● TASK DIRECTIONS
From the first line of the entries below through the line bearing "Extensive database of", write out each line exactly. Omit pictures.

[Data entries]
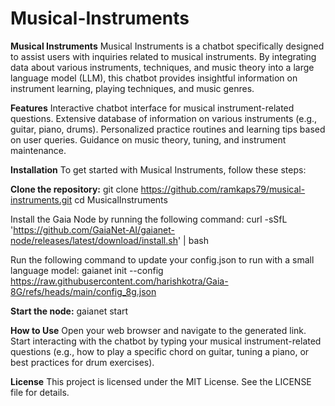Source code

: # Musical-Instruments
**Musical Instruments**
Musical Instruments is a chatbot specifically designed to assist users with inquiries related to musical instruments. By integrating data about various instruments, techniques, and music theory into a large language model (LLM), this chatbot provides insightful information on instrument learning, playing techniques, and music genres.

**Features**
Interactive chatbot interface for musical instrument-related questions.
Extensive database of information on various instruments (e.g., guitar, piano, drums).
Personalized practice routines and learning tips based on user queries.
Guidance on music theory, tuning, and instrument maintenance.

**Installation**
To get started with Musical Instruments, follow these steps:

**Clone the repository:**
git clone https://github.com/ramkaps79/musical-instruments.git
cd MusicalInstruments

Install the Gaia Node by running the following command:
curl -sSfL 'https://github.com/GaiaNet-AI/gaianet-node/releases/latest/download/install.sh' | bash

Run the following command to update your config.json to run with a small language model:
gaianet init --config https://raw.githubusercontent.com/harishkotra/Gaia-8G/refs/heads/main/config_8g.json

**Start the node:**
gaianet start

**How to Use**
Open your web browser and navigate to the generated link.
Start interacting with the chatbot by typing your musical instrument-related questions (e.g., how to play a specific chord on guitar, tuning a piano, or best practices for drum exercises).

**License**
This project is licensed under the MIT License. See the LICENSE file for details.
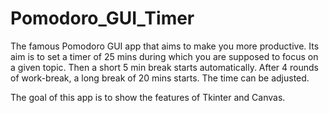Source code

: # Pomodoro_GUI_Timer
The famous Pomodoro GUI app that aims to make you more productive. Its aim is to set a timer of 25 mins during which you are supposed to focus on a given topic. Then a short 5 min break starts automatically. After 4 rounds of work-break, a long break of 20 mins starts. The time can be adjusted. 

The goal of this app is to show the features of Tkinter and Canvas.
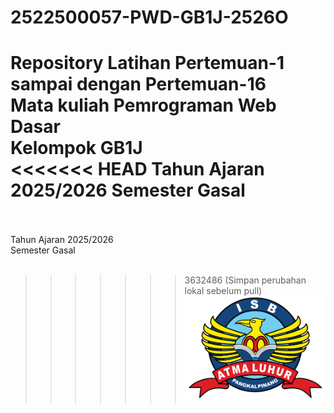 # 2522500057-PWD-GB1J-2526O
Repository Latihan Pertemuan-1 sampai dengan Pertemuan-16 <br>
Mata kuliah Pemrograman Web Dasar <br>
Kelompok GB1J <br>
<<<<<<< HEAD
Tahun Ajaran 2025/2026 Semester Gasal <br><br>
=======
Tahun Ajaran 2025/2026 <br>
Semester Gasal <br><br>
>>>>>>> 3632486 (Simpan perubahan lokal sebelum pull)
![Logo ISBAL](logoisbal.png)
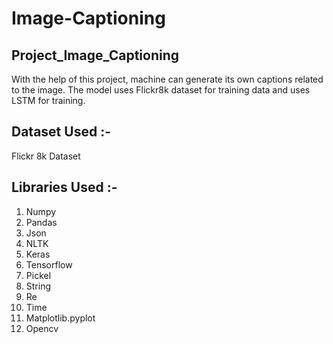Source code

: # Image-Captioning

## Project_Image_Captioning
With the help of this project, machine can generate its own captions related to the image. The model uses Flickr8k dataset for training data and uses LSTM for training.

## Dataset Used :- 
Flickr 8k Dataset

## Libraries Used :- 
1. Numpy
2. Pandas
3. Json
4. NLTK
5. Keras
6. Tensorflow
7. Pickel
8. String
9. Re
10. Time
11. Matplotlib.pyplot
12. Opencv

● EXERCISE RESPONSE
Source code

: # Musical-Instruments
**Musical Instruments**
Musical Instruments is a chatbot specifically designed to assist users with inquiries related to musical instruments. By integrating data about various instruments, techniques, and music theory into a large language model (LLM), this chatbot provides insightful information on instrument learning, playing techniques, and music genres.

**Features**
Interactive chatbot interface for musical instrument-related questions.
Extensive database of information on various instruments (e.g., guitar, piano, drums).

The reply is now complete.